RECORDS FOR THE EXERCISE:
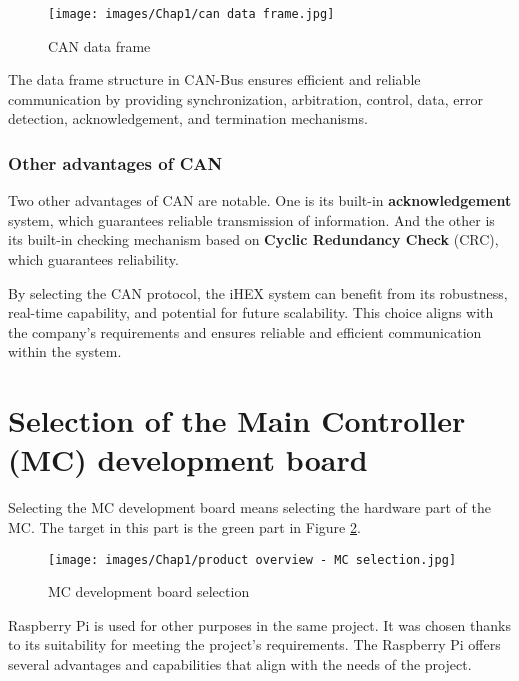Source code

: \begin{figure}[H]
\begin{center}
\texttt{[image: images/Chap1/can data frame.jpg]}\\
\caption{CAN data frame}
\label{can data frame}
\end{center}
\end{figure}

The data frame structure in CAN-Bus ensures efficient and reliable communication by providing synchronization, arbitration, control, data, error detection, acknowledgement, and termination mechanisms.

\subsubsection{Other advantages of CAN}

Two other advantages of CAN are notable. One is its built-in \textbf{acknowledgement} system, which guarantees reliable transmission of information. And the other is its built-in checking mechanism based on \textbf{Cyclic Redundancy Check} (CRC), which guarantees reliability. \cite{R12}

By selecting the CAN protocol, the iHEX system can benefit from its robustness, real-time capability, and potential for future scalability. This choice aligns with the company's requirements and ensures reliable and efficient communication within the system.

\section{Selection of the Main Controller (MC) development board}
Selecting the MC development board means selecting the hardware part of the MC. The target in this part is the green part in Figure \ref{MC selection}.

\begin{figure}[H]
\begin{center}
\texttt{[image: images/Chap1/product overview - MC selection.jpg]}\\
\caption{MC development board selection}
\label{MC selection}
\end{center}
\end{figure} 

Raspberry Pi is used for other purposes in the same project. It was chosen thanks to its suitability for meeting the project's requirements. The Raspberry Pi offers several advantages and capabilities that align with the needs of the project.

GOAL OF THE EXERCISE:
Restate the preceding entries in full, word for word, with the pictures removed.

PROBLEM SOLUTION:
Source code

: \begin{figure}[H]
\begin{center}
\texttt{[image: images/Chap1/can data frame.jpg]}\\
\caption{CAN data frame}
\label{can data frame}
\end{center}
\end{figure}

The data frame structure in CAN-Bus ensures efficient and reliable communication by providing synchronization, arbitration, control, data, error detection, acknowledgement, and termination mechanisms.

\subsubsection{Other advantages of CAN}

Two other advantages of CAN are notable. One is its built-in \textbf{acknowledgement} system, which guarantees reliable transmission of information. And the other is its built-in checking mechanism based on \textbf{Cyclic Redundancy Check} (CRC), which guarantees reliability. \cite{R12}

By selecting the CAN protocol, the iHEX system can benefit from its robustness, real-time capability, and potential for future scalability. This choice aligns with the company's requirements and ensures reliable and efficient communication within the system.

\section{Selection of the Main Controller (MC) development board}
Selecting the MC development board means selecting the hardware part of the MC. The target in this part is the green part in Figure \ref{MC selection}.

\begin{figure}[H]
\begin{center}
\texttt{[image: images/Chap1/product overview - MC selection.jpg]}\\
\caption{MC development board selection}
\label{MC selection}
\end{center}
\end{figure} 

Raspberry Pi is used for other purposes in the same project. It was chosen thanks to its suitability for meeting the project's requirements. The Raspberry Pi offers several advantages and capabilities that align with the needs of the project.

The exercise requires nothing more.